* WORK INSTRUCTIONS *
In the records below, find each line containing the word "load" and copy it.

RECORDS SHOWN: Begin

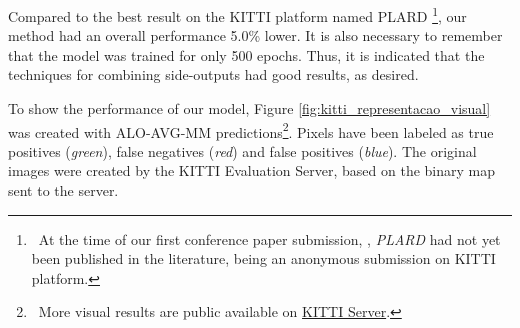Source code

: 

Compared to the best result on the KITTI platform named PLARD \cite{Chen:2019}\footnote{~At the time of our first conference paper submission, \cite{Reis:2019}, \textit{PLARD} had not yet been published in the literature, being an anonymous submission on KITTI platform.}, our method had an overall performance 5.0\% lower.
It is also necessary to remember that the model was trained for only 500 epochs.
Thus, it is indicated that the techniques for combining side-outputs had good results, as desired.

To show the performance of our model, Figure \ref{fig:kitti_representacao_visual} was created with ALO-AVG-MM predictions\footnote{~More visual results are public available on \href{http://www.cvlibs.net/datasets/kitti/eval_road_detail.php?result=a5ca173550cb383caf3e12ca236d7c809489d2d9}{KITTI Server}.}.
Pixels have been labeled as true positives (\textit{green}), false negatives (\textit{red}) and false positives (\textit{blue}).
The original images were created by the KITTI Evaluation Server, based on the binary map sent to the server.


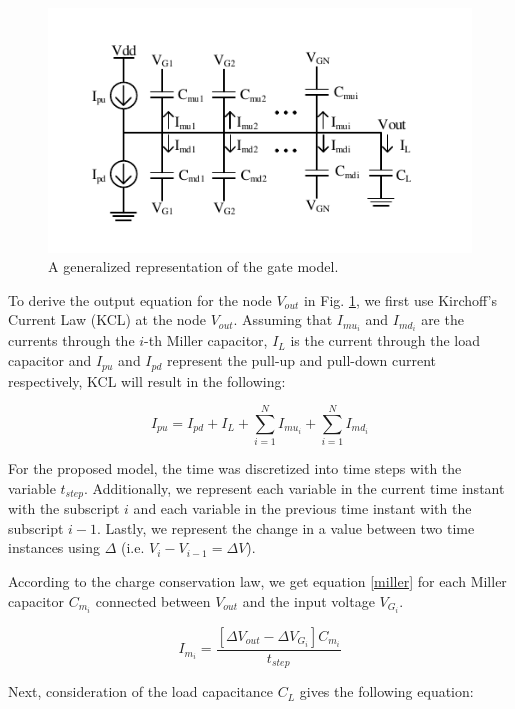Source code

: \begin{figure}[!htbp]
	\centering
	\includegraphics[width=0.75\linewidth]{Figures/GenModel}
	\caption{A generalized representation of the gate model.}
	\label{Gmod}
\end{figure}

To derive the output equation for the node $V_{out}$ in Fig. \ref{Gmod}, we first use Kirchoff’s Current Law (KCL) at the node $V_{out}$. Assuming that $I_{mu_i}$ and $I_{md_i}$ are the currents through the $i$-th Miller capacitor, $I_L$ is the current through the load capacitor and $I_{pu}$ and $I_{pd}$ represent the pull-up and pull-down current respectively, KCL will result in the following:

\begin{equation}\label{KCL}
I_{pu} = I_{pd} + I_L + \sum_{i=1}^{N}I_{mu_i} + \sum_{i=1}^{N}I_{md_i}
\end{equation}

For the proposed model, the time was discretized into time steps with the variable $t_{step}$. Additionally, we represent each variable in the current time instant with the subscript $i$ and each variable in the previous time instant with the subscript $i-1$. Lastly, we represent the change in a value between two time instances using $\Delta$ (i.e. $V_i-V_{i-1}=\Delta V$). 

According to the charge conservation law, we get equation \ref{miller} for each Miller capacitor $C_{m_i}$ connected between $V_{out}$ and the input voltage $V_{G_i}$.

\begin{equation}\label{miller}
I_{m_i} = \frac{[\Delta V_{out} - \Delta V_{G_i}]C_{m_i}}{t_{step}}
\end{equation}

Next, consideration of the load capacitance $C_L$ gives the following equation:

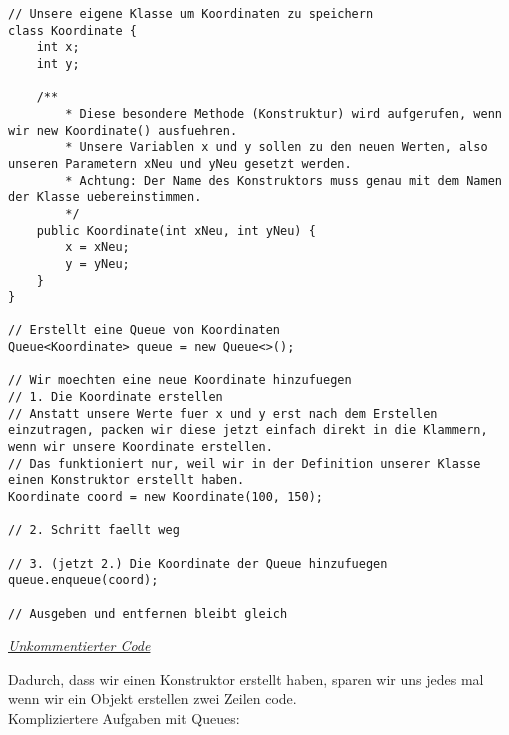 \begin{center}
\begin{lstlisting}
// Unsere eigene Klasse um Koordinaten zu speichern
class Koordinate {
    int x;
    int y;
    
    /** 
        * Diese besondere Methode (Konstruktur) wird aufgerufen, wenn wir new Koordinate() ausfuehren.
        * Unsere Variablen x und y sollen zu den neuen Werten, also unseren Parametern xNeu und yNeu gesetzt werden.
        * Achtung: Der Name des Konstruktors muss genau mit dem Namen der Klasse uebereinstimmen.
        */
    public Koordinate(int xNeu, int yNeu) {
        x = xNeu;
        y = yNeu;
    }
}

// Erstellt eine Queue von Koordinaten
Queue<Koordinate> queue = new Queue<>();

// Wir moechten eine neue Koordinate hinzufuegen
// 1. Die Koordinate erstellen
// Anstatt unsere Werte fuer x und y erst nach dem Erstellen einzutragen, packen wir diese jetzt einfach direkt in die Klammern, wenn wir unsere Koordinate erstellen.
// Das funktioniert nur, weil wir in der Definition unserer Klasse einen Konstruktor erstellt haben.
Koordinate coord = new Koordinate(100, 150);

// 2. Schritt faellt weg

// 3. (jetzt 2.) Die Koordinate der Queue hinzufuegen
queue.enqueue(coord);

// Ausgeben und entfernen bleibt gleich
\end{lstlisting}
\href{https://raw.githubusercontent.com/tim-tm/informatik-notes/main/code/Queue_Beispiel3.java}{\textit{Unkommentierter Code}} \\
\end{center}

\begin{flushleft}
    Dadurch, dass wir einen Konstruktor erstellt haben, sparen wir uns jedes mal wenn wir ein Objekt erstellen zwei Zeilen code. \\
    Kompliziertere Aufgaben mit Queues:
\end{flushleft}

RECORDS SHOWN: End

* PROBLEM SOLUTION *
To derive the output equation for the node $V_{out}$ in Fig. \ref{Gmod}, we first use Kirchoff’s Current Law (KCL) at the node $V_{out}$. Assuming that $I_{mu_i}$ and $I_{md_i}$ are the currents through the $i$-th Miller capacitor, $I_L$ is the current through the load capacitor and $I_{pu}$ and $I_{pd}$ represent the pull-up and pull-down current respectively, KCL will result in the following:
Next, consideration of the load capacitance $C_L$ gives the following equation:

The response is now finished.